Marina stood and stretched. “What else do we need to know?”

  Maureen glanced at her. “The Historian is down there, from the Deep. He’s in Hope, the warren of idiots snuggled up to the Wall. Nona Hall is there, too. Last I heard, she was in Manna Springs. We should be careful not to hurt them. They’d be pricey collateral damage, and they might be of use to us alive.”

  “Is he still the Historian?” Nayli asked. “Surely he can’t be.”

  “No, I suppose not. Can you find out exactly where they are?”

  Maureen thought for a moment. “Maybe. I’ll ask my people to report if they see them.

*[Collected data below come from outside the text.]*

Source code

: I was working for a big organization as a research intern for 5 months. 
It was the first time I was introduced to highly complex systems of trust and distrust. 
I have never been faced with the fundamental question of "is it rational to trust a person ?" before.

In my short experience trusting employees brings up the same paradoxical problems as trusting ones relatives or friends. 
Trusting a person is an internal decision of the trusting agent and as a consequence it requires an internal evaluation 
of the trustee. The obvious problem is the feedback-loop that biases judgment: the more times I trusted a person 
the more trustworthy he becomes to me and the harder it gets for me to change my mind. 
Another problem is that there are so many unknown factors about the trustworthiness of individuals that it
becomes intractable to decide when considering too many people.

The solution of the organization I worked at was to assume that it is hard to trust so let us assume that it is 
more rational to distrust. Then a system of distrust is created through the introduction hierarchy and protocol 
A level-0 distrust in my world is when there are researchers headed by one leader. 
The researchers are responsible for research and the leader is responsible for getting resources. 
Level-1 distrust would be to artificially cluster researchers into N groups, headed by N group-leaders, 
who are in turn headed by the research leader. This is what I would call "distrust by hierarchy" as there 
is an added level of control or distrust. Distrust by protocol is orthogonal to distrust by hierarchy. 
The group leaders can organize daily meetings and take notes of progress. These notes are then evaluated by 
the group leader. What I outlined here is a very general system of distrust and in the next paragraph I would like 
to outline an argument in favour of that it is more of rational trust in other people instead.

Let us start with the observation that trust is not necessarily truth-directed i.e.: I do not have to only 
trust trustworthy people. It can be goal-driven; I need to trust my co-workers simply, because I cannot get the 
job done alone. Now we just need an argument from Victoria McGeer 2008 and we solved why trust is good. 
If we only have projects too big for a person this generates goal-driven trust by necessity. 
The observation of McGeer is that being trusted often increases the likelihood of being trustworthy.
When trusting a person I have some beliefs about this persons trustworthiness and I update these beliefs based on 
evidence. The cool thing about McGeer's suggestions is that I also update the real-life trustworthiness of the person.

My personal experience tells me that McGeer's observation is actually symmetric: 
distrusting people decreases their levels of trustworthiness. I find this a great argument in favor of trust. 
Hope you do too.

Everything is small down there, and almost empty. It can’t be that hard.”

  “Are they in our way?”

  “Yes. Humans aren’t allowed in Nexity at all, but Hope is attached to it.”

  Nayli let out a short, explosive laugh. “Who named it that?”

  “Probably not the Next. I don’t know. But about Nona: she’s the ambassador from the Deep, too. Not that the station considers you a friend, but that might be another reason not to destroy Lym entirely and to try not to kill the Hall woman.”

  Nayli tried to think through the implications. “The Deep is supporting the Next. So I don’t think I care at all what kind of collateral damage we do.” She sat back and steepled her hands. “I don’t want to kill any humans, but if they’re stupid enough to choose to live next to the Great Wall of Robot City, then there may not be much we can do to save them.”

  “So what about Nexity?” Marina asked. “Did you see it?”

  Maureen said, “I came up from the spaceport between Nexity and Manna Springs. I brought pictures. It’s going to be hard.”

  “We do hard,” Nayli replied. She watched as Maureen fumbled with her slate, looking for the pictures. It felt strange to be here with these two women instead of with Vadim, but it also felt good. Marina and Maureen were powerful, bloodthirsty, and wickedly smart. Together, the three of them stood a chance.

  CHAPTER FIFTY-SIX

  CHARLIE

  Farro landed the Storm smoothly at the spaceport. Charlie, behind her, whispered, “Good job.”

  She didn’t speak until she had brought the big skimmer to a complete standstill. “I was afraid I’d get blowback for going to Entare.”

  “You still might,” he said. “Let me know if you do.”

  Farro’s hands moved steadily across the cockpit controls, checking gauges and turning things off. “I have a feeling I’m not the biggest problem the Port is facing right now.”

  “I suspect that’s correct,” Charlie said, without elaborating any further. He hadn’t shared what he’d overheard at Desert Bow Station with anyone, including Nona or Farro. He felt a little guilty for that, but the last thing they needed was another panic. He clapped Farro on the back. “Thanks again. I’ve got to get to Manny.”

  “Of course you do.”

  He turned around to find Nona looking back at him, last in a line of people waiting to get out of the now-opened door. Seeing her waiting for him made his breath catch. Something—someone—to fight for. He’d never expected to care for a human as much as he cared for Lym. Maybe more. It couldn’t be more. The same. Deep as hell, a love that made him fierce and tender.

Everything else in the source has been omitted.